The Dodge brand has an image that’s somewhat unique in the industry, its adrenaline-inducing American muscle cars becoming an increasingly rare species in the automotive eco-system. It’s clear, however, that the current way of doing things is on borrowed time. The combustion engine’s hegemony is coming to an end, and electrification in its different forms is going to take up an ever-larger place in the vehicles we drive around in.
We’d already heard from FCA (Fiat Chrysler Automobiles) that it plans to step ahead efforts in the domain of electrification in the next 12 to 18 months. And Dodge is part of its plan.
"I think the absolute future is electrification of these cars. That's not necessarily bad. It could be [battery electric], it could be [plug-in hybrid], it could be regular hybrid, could be e-axles, any one of the number of electric technologies.
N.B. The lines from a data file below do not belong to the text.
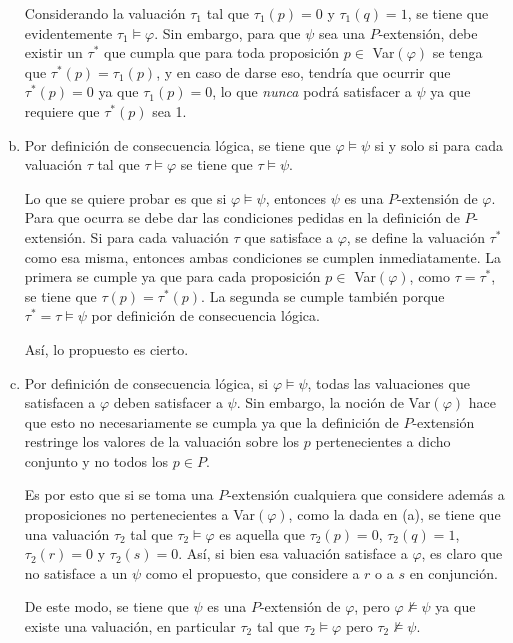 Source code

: \documentclass[letterpaper,10pt]{article}
\begin{document}
\begin{enumerate}[a)]
    Considerando la valuación $\tau_1$ tal que $\tau_1(p) = 0$ y $\tau_1(q) = 1$, se tiene que evidentemente $\tau_1 \models \varphi$. Sin embargo, para que $\psi$ sea una $P$-extensión, debe existir un $\tau^*$ que cumpla que para toda proposición $p \in$ Var$(\varphi)$ se tenga que $\tau^*(p)=\tau_1(p)$, y en caso de darse eso, tendría que ocurrir que $\tau^*(p) = 0$ ya que $\tau_1(p) = 0$, lo que \textit{nunca} podrá satisfacer a $\psi$ ya que requiere que $\tau^*(p)$ sea 1.

    \item Por definición de consecuencia lógica, se tiene que $\varphi \models \psi$ si y solo si para cada valuación $\tau$ tal que $\tau \models \varphi$ se tiene que $\tau \models \psi$.

    Lo que se quiere probar es que si $\varphi \models \psi$, entonces $\psi$ es una $P$-extensión de $\varphi$. Para que ocurra se debe dar las condiciones pedidas en la definición de $P$-extensión. Si para cada valuación $\tau$ que satisface a $\varphi$, se define la valuación $\tau^*$ como esa misma, entonces ambas condiciones se cumplen inmediatamente. La primera se cumple ya que para cada proposición $p \in$ Var$(\varphi)$, como $\tau = \tau^*$, se tiene que $\tau(p) = \tau^*(p)$. La segunda se cumple también porque $\tau^*=\tau \models \psi$ por definición de consecuencia lógica.

    Así, lo propuesto es cierto.

    \item Por definición de consecuencia lógica, si $\varphi \models \psi$, todas las valuaciones que satisfacen a $\varphi$ deben satisfacer a $\psi$. Sin embargo, la noción de Var$(\varphi)$ hace que esto no necesariamente se cumpla ya que la definición de $P$-extensión restringe los valores de la valuación sobre los $p$ pertenecientes a dicho conjunto y no todos los $p\in P$.

    Es por esto que si se toma una $P$-extensión cualquiera que considere además a proposiciones no pertenecientes a Var$(\varphi)$, como la dada en (a), se tiene que una valuación $\tau_2$ tal que $\tau_2 \models \varphi$ es aquella que $\tau_2(p) = 0$, $\tau_2(q) = 1$, $\tau_2(r) = 0$ y $\tau_2(s) = 0$. Así, si bien esa valuación satisface a $\varphi$, es claro que no satisface a un $\psi$ como el propuesto, que considere a $r$ o a $s$ en conjunción.

    De este modo, se tiene que $\psi$ es una $P$-extensión de $\varphi$, pero $\varphi \not\models \psi$ ya que existe una valuación, en particular $\tau_2$ tal que $\tau_2 \models \varphi$ pero $\tau_2 \not\models \psi$.


\end{enumerate}
\end{document}
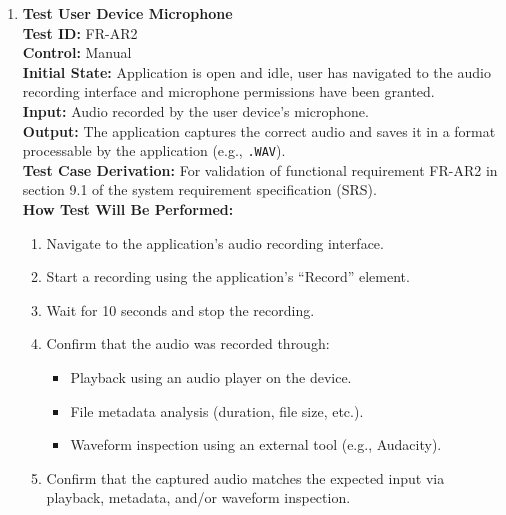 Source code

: \documentclass[12pt, titlepage]{article}
\begin{document}
\begin{enumerate}
  \item \textbf{Test User Device Microphone} \\
  \newline
  \textbf{Test ID:} FR-AR2 \\
  \textbf{Control:} Manual \\
  \textbf{Initial State:} Application is open and idle, user has navigated to the audio recording interface and microphone permissions have been granted. \\
  \textbf{Input:} Audio recorded by the user device’s microphone. \\
  \textbf{Output:} The application captures the correct audio and saves it in a format processable by the application (e.g., \texttt{.WAV}). \\
  \textbf{Test Case Derivation:} For validation of functional requirement FR-AR2 in section 9.1 of the system requirement specification (SRS). \\
  \textbf{How Test Will Be Performed:}
  \begin{enumerate}
      \item Navigate to the application’s audio recording interface.
      \item Start a recording using the application’s “Record” element.
      \item Wait for 10 seconds and stop the recording.
      \item Confirm that the audio was recorded through:
      \begin{itemize}
          \item Playback using an audio player on the device.
          \item File metadata analysis (duration, file size, etc.).
          \item Waveform inspection using an external tool (e.g., Audacity).
      \end{itemize}
      \item Confirm that the captured audio matches the expected input via playback, metadata, and/or waveform inspection.
  \end{enumerate}
  

\end{enumerate}
\end{document}
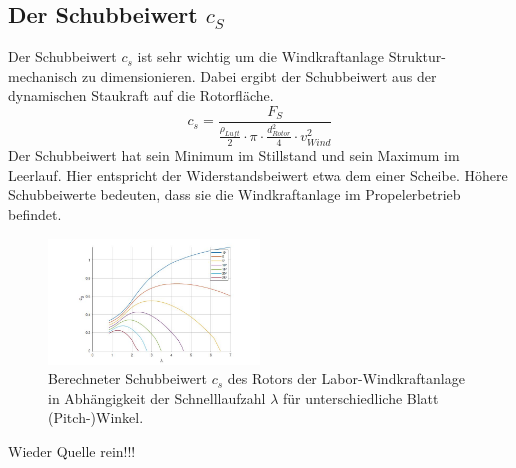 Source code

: \subsection{Der Schubbeiwert \texorpdfstring{$c_S$}{}}
Der Schubbeiwert $c_{s}$ ist sehr wichtig um die Windkraftanlage Struktur-mechanisch zu dimensionieren.  Dabei ergibt der Schubbeiwert aus der dynamischen Staukraft auf die Rotorfläche.
\begin{equation}
  c_{s}= \frac{F_{S}}{\frac{\rho_{Luft}}{2}\cdot \pi \cdot \frac{d^2_{Rotor}}{4} \cdot v^2_{Wind}}
    \label{eq:Schubbeiwert_cs}
\end{equation}
Der Schubbeiwert hat sein Minimum im Stillstand und sein Maximum im Leerlauf. Hier entspricht der Widerstandsbeiwert etwa dem einer Scheibe. Höhere Schubbeiwerte bedeuten, dass sie die Windkraftanlage im Propelerbetrieb befindet.
\begin{figure}[!ht]
    \centering
    \includegraphics[width=0.5\textwidth]{Abbildungen/cszulambda.jpg}
    \caption{Berechneter Schubbeiwert $c_{s}$ des Rotors der Labor-Windkraftanlage in Abhängigkeit der Schnelllaufzahl $\lambda$ für unterschiedliche Blatt (Pitch-)Winkel.\cite{Anleitung}}
    \label{fig:cszulambda}
\end{figure}
Wieder Quelle rein!!!
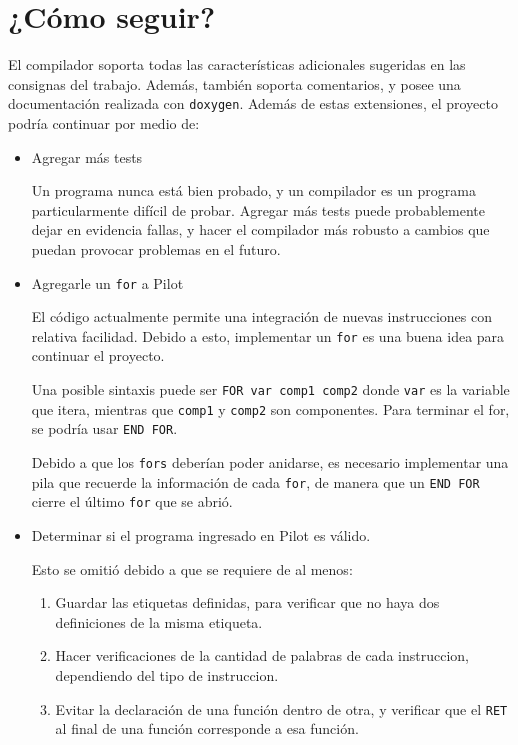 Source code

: \documentclass[12pt,spanish]{article}
\begin{document}
\section{¿Cómo seguir?}
El compilador soporta todas las características adicionales sugeridas en las consignas del trabajo. Además, también soporta comentarios, y posee una documentación realizada con \texttt{doxygen}.
Además de estas extensiones, el proyecto podría continuar por medio de:
\begin{itemize}
\item{Agregar más tests}

Un programa nunca está bien probado, y un compilador es un programa particularmente difícil de probar. Agregar más tests puede probablemente dejar en evidencia fallas, y hacer el compilador más robusto a cambios que puedan provocar problemas en el futuro.

\item{Agregarle un \texttt{for} a Pilot}

El código actualmente permite una integración de nuevas instrucciones con relativa facilidad. Debido a esto, implementar un \texttt{for} es una buena idea para continuar el proyecto. 

Una posible sintaxis puede ser \texttt{FOR var comp1 comp2} donde \texttt{var} es la variable que itera, mientras que \texttt{comp1} y \texttt{comp2} son componentes. Para terminar el for, se podría usar \texttt{END FOR}.

Debido a que los \texttt{fors} deberían poder anidarse, es necesario implementar una pila que recuerde la información de cada \texttt{for}, de manera que un \texttt{END FOR} cierre el último \texttt{for} que se abrió.

\item{Determinar si el programa ingresado en Pilot es válido.}

Esto se omitió debido a que se requiere de al menos:
\begin{enumerate}
\item{Guardar las etiquetas definidas, para verificar que no haya dos definiciones de la misma etiqueta.}
\item{Hacer verificaciones de la cantidad de palabras de cada instruccion, dependiendo del tipo de instruccion.}
\item{Evitar la declaración de una función dentro de otra, y verificar que el \texttt{RET} al final de una función corresponde a esa función.}
\end{enumerate}


\end{itemize}
\end{document}
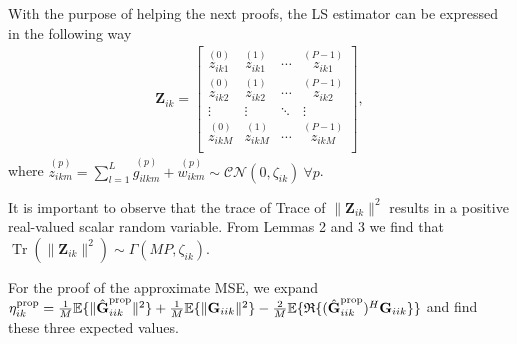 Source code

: \documentclass[journal,12pt,onecolumn]{IEEEtran}
\DeclareMathOperator{\Tr}{Tr}
\begin{document}
With the purpose of helping the next proofs, the LS estimator can be expressed in the following way
\begin{equation}\label{eq:redefinition_of_z}
\begin{split}
\textbf{Z}_{ik} = \left[\begin{array}{cccc}
\overset{(0)}{{z}_{ik1}} & \overset{(1)}{{z}_{ik1}} & \cdots & \overset{(P-1)}{{z}_{ik1}} \\
\overset{(0)}{{z}_{ik2}} & \overset{(1)}{{z}_{ik2}} & \cdots & \overset{(P-1)}{{z}_{ik2}} \\
\vdots & \vdots & \ddots & \vdots \\
\overset{(0)}{{z}_{ikM}} & \overset{(1)}{{z}_{ikM}} & \cdots & \overset{(P-1)}{{z}_{ikM}} \\ \end{array} \right],
\end{split}
\end{equation}
where $\overset{(p)}{{z}_{ikm}} = \sum_{l=1}^{L} \overset{(p)}{g_{ilkm}} +  \overset{(p)}{w_{ikm}} \sim \mathcal{CN}(0,\zeta_{ik}) \ \forall p$.


It is important to observe that the trace of Trace of $\lVert \textbf{Z}_{ik} \rVert^{2}$ results in a positive real-valued scalar random variable. From Lemmas 2 and 3 we find that $\Tr ( \lVert \textbf{Z}_{ik} \rVert^{2} ) \sim \Gamma(MP,\zeta_{ik})$.

For the proof of the approximate MSE, we expand $\eta_{ik}^{\text{\text{prop}}} = \frac{1}{M}\mathbb{E}\{ \lVert \hat{\textbf{G}}_{iik}^{\text{prop}} \rVert^{2} \} + \frac{1}{M}\mathbb{E}\{ \lVert \textbf{G}_{iik} \rVert^{2} \} - \frac{2}{M}\mathbb{E} \{\mathfrak{R}\{ (\hat{\textbf{G}}_{iik}^{\text{prop}})^{H} \textbf{G}_{iik} \}\}$ and find these three expected values.
\end{document}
But I am a firm believer that electrification will be the key to high performance in the future."
- Tim Kuniskis, head of passenger cars for FCA, speaking to Automotive News
This came immediately after the reveal last week of the Widebody versions of the new Dodge Charger, and it confirms earlier comments by sources who said that that the Challenger Hellcat was going to incorporate some form of electric technology.
For Dodge, as for all automakers, the catch is dealing with the costs related to the new technologies. Hence the recent negotiations with French auto group Renault regarding a possible merger.
Kuniskis added that “We don't have the price points of the batteries down to a place where, quite honestly, it's a mainstream proposition”. At the same time, he acknowledged that the next step up in terms of performance would require the use hybrid powertrains, citing as exampled the Porsche 918 Spyder, Acura NSX and Ferrari LaFerrari.
The executive also took pains to mention that although the addition of electric power would enhance performance, it would still be a challenge to get consumers to accept the new reality of electrification. In his view, that switch would be flipped once the new powertrains are affordable, maybe even more so than traditional combustion-engine ones.
What this adds up to is, don’t expect the current-generation Dodge Charger and Challenger to be produced as hybrids. But the next generation of each model certainly will, in some shape or form. Unofficial word is that it’s already being worked on.